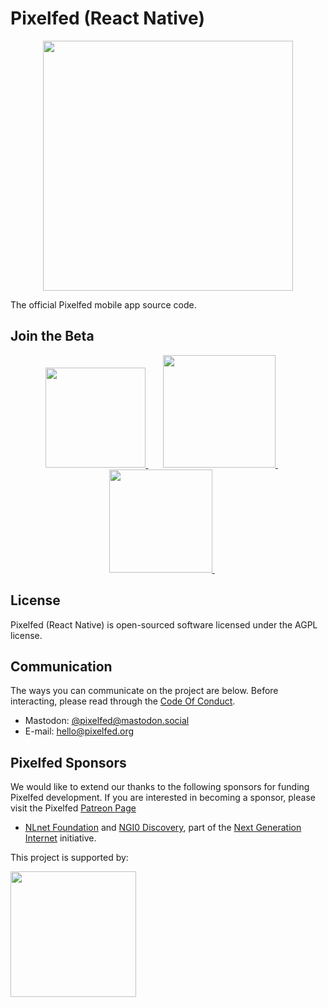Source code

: # Pixelfed (React Native)

<p align="center">
<img src="https://pixelfed.nyc3.cdn.digitaloceanspaces.com/media/pixelfed-app-screenshot-3.jpg" width="400">
</p>

The official Pixelfed mobile app source code.

## Join the Beta

<p align="center">
  <a href="https://fdroid.pixelfed.net/fdroid/repo/">
    <img src="https://github.com/user-attachments/assets/cfb91c87-2a88-4fdd-aaff-9be1b812c12d" width="160">
  </a>
  &nbsp; &nbsp; &nbsp;
    <a href="https://play.google.com/store/apps/details?id=com.pixelfed">
    <img src="https://github.com/user-attachments/assets/1ef41115-045f-41de-8e42-a1b0034cb04e" width="180">
  </a>
   &nbsp; &nbsp; &nbsp;
  <a href="https://apps.apple.com/us/app/pixelfed/id1632519816">
    <img src="https://github.com/user-attachments/assets/d9e3d9fc-91b7-4dff-a112-5d8358c9d6f6" width="165">
  </a>
  &nbsp; &nbsp; &nbsp;
</p>

## License

Pixelfed (React Native) is open-sourced software licensed under the AGPL license.

## Communication

The ways you can communicate on the project are below. Before interacting, please
read through the [Code Of Conduct](CODE_OF_CONDUCT.md).

* Mastodon: [@pixelfed@mastodon.social](https://mastodon.social/@pixelfed)
* E-mail: [hello@pixelfed.org](mailto:hello@pixelfed.org)

## Pixelfed Sponsors

We would like to extend our thanks to the following sponsors for funding Pixelfed development. If you are interested in becoming a sponsor, please visit the Pixelfed [Patreon Page](https://www.patreon.com/dansup/overview)

- [NLnet Foundation](https://nlnet.nl) and [NGI0
Discovery](https://nlnet.nl/discovery/), part of the [Next Generation
Internet](https://ngi.eu) initiative.

<p>This project is supported by:</p>
<p>
  <a href="https://www.digitalocean.com/?utm_medium=opensource&utm_source=pixelfed">
    <img src="https://opensource.nyc3.cdn.digitaloceanspaces.com/attribution/assets/SVG/DO_Logo_horizontal_blue.svg" width="201px">
  </a>
</p>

-- ACTION ITEM --
What comes back should match the records exactly, minus any pictures.

-- ANSWER SECTION --
Source code

: # Pixelfed (React Native)

<p align="center">
<img src="https://pixelfed.nyc3.cdn.digitaloceanspaces.com/media/pixelfed-app-screenshot-3.jpg" width="400">
</p>

The official Pixelfed mobile app source code.

## Join the Beta

<p align="center">
  <a href="https://fdroid.pixelfed.net/fdroid/repo/">
    <img src="https://github.com/user-attachments/assets/cfb91c87-2a88-4fdd-aaff-9be1b812c12d" width="160">
  </a>
  &nbsp; &nbsp; &nbsp;
    <a href="https://play.google.com/store/apps/details?id=com.pixelfed">
    <img src="https://github.com/user-attachments/assets/1ef41115-045f-41de-8e42-a1b0034cb04e" width="180">
  </a>
   &nbsp; &nbsp; &nbsp;
  <a href="https://apps.apple.com/us/app/pixelfed/id1632519816">
    <img src="https://github.com/user-attachments/assets/d9e3d9fc-91b7-4dff-a112-5d8358c9d6f6" width="165">
  </a>
  &nbsp; &nbsp; &nbsp;
</p>

## License

Pixelfed (React Native) is open-sourced software licensed under the AGPL license.

## Communication

The ways you can communicate on the project are below. Before interacting, please
read through the [Code Of Conduct](CODE_OF_CONDUCT.md).

* Mastodon: [@pixelfed@mastodon.social](https://mastodon.social/@pixelfed)
* E-mail: [hello@pixelfed.org](mailto:hello@pixelfed.org)

## Pixelfed Sponsors

We would like to extend our thanks to the following sponsors for funding Pixelfed development. If you are interested in becoming a sponsor, please visit the Pixelfed [Patreon Page](https://www.patreon.com/dansup/overview)

- [NLnet Foundation](https://nlnet.nl) and [NGI0
Discovery](https://nlnet.nl/discovery/), part of the [Next Generation
Internet](https://ngi.eu) initiative.

<p>This project is supported by:</p>
<p>
  <a href="https://www.digitalocean.com/?utm_medium=opensource&utm_source=pixelfed">
    <img src="https://opensource.nyc3.cdn.digitaloceanspaces.com/attribution/assets/SVG/DO_Logo_horizontal_blue.svg" width="201px">
  </a>
</p>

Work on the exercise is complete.